The car is the brainchild of Mate Rimac and his design partner Adriano Mudri. Mate is just 27, but has already been building electric cars for 10 years.

“When I was 17 I made my first patent," he recalls. “I was in high school and I had to do my Matura exam and my professor sent me off to a national competition for electronics, which I won. Then they sent me to international competitions, and I won many international awards and made a little bit of money.

“I was totally into electronics and into cars. So as soon as I was able to have my driving license I bought an old BMW with a gas [internal combustion] engine to race. I used this car for drifting, and drag races and circuit races. And then the gas engine blew up and I decided to combine my two passions – electronics and cars. And since Nikola Tesla is from Croatia, I had read a lot about him, about electric motors and I was very fascinated about electric motors and thought that they would be a great source to power a sports car, not just a city car."

Initially the BMW was a bit of a laughing stock among the Croatian racing community, and Rimac admits it suffered from a host of different problems initially.

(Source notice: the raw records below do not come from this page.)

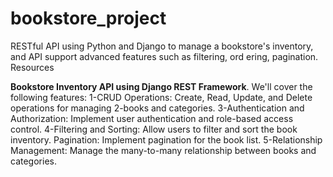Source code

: # bookstore_project
RESTful API using Python and Django to manage a bookstore's inventory, and API support advanced features such as filtering, ord  ering, pagination. Resources

**Bookstore Inventory API using Django REST Framework**.
    We'll cover the following features:
          1-CRUD Operations: Create, Read, Update, and Delete operations for managing 2-books and categories.
          3-Authentication and Authorization: Implement user authentication and       role-based access control.
          4-Filtering and Sorting: Allow users to filter and sort the book inventory.
            Pagination: Implement pagination for the book list.
          5-Relationship Management: Manage the many-to-many relationship between books and categories.  


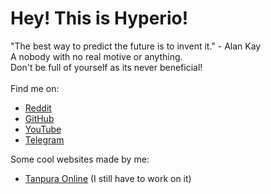 # Hey! This is Hyperio!
"The best way to predict the future is to invent it." - Alan Kay <br>
A nobody with no real motive or anything. <br>
Don't be full of yourself as its never beneficial! <br> <br>
Find me on: <br>
* [Reddit](https://reddit.com/u/thefrind54)
* [GitHub](https://github.com/hyperio546)
* [YouTube](https://youtube.com/@hyperio546)
* [Telegram](https://t.me/hyperio546)

Some cool websites made by me: <br>
- [Tanpura Online](https://hyperio546.github.io/tanpura-online) (I still have to work on it)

But as he developed the technology, so reliability and performance improved, and pretty soon this ‘silent assassin’ started to beat its V8 and V12-powered rivals.

“In the end I broke five world records with this car for the fastest accelerating electric car, which I still hold," says Rimac.

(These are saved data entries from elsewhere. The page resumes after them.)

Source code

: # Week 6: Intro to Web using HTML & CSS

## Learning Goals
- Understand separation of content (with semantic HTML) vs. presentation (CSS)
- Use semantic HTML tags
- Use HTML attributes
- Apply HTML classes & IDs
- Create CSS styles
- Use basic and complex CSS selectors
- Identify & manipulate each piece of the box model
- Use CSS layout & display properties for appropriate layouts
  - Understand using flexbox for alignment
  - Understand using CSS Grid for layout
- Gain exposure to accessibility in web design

After meeting designer Mudri at the end of 2010, Rimac set up Rimac Automobili, which is based in Zagreb County in his native Croatia. Having established the company, which supplements the income it receives from the handful of Concept Ones it builds each year by providing R&D services for a number of more established manufacturers, Rimac has ambitious plans to expand its product range significantly over the coming years.

“We are developing new high-volume models," he says. “These will still be sportscars and supercars but higher volume. We want to launch one of the new models next year and every further year we want to launch a new model. And also a large part of our organization is business to business, so we develop cars, batteries, motors, infotainment systems for other companies."

While the Rimac name doesn’t yet carry the cache of Ferrari, McLaren or Porsche, what buyers of their cars get is the absolute cutting-edge in technology. The powertrain of the Concept One reads like something from the forthcoming Star Wars movie franchise reboot rather than the spec sheet from a car brochure.

“We have a very powerful powertrain system. It’s more than 800kW, which is more than 1000bhp," Rimac explains. “This is distributed to four motors, each motor has its own gearbox. In the front we have single-speed gearboxes, in the rear each motor has a two-speed double carbon fiber clutch gearbox, which is very unique.

“We have two-speed transmission on the rear wheels for each side separately, which is unique. In electric cars you normally need to decide between acceleration or top speed when you have a single-speed gearbox. With the four independent drive systems it allows us to have torque vectoring, and this torque vectoring system is in itself traction control and ABS, so we can with the very precise control of each motor – 100 times per second – achieve completely new driving dynamics for the car.

“It’s what we are about, to do things in a new way and to make a better sportscar. Not just to make an electric version of the current sportscars – we really wanted to push the limits and make sportscars better, not just electric."

Of course there’s the elephant in the room. Part of the hypercar ownership experience is the ostentatious soundtrack that accompanies the slightest blip of the throttle. The Rimac cannot compete in this area, but it doesn’t intend to. Much like the Formula E cars that produce a unique sound that you either love or hate, so the Concept One growls away in a manner that’s a sign of things to come, rather than the pinnacle of technologies past.

“It’s very easy to get used to it and when I get into another supercar after mine I feel that they are so much slower because the power is always available, the torque is available whenever you like, you don’t have to worry about gearchanges or which gear you are in before the corner or after the corner," says Rimac, who gets to drive his fabulous creation around Formula E’s bespoke street tracks carrying illustrious passengers such as FIA president Jean Todt.

“When I get into a McLaren or a Ferrari or something like this, the noise and the drama is very impressive but it’s just so much more analogue and you just feel when you are in our car that this is the future, that it is just so much better in every regard, not just in acceleration but the things that you can do with the control system with the torque vectoring – I like to power slide, to drift, to oversteer and the car helps to initiate the drift, to hold the drift, to do exactly what you want, so it’s a completely different level and I think that our car every car enthusiast will like it. Everybody asks me ‘what about the sound?’ It has sound, it’s different, but it’s not that quiet actually!"

But not only is Rimac a hotbed of technical innovation, it’s also considered to be a great place to work. In December 2014, the company was voted the best mid-sized employer in Croatia, following a staff satisfaction survey carried out Moj Posao.

So next time you’re at a Formula E race and you see a stunning blue car on track, what you’re witnessing is a glimpse into the future of not only road car technology, but also of employee/employer relations. And that’s a very positive outlook.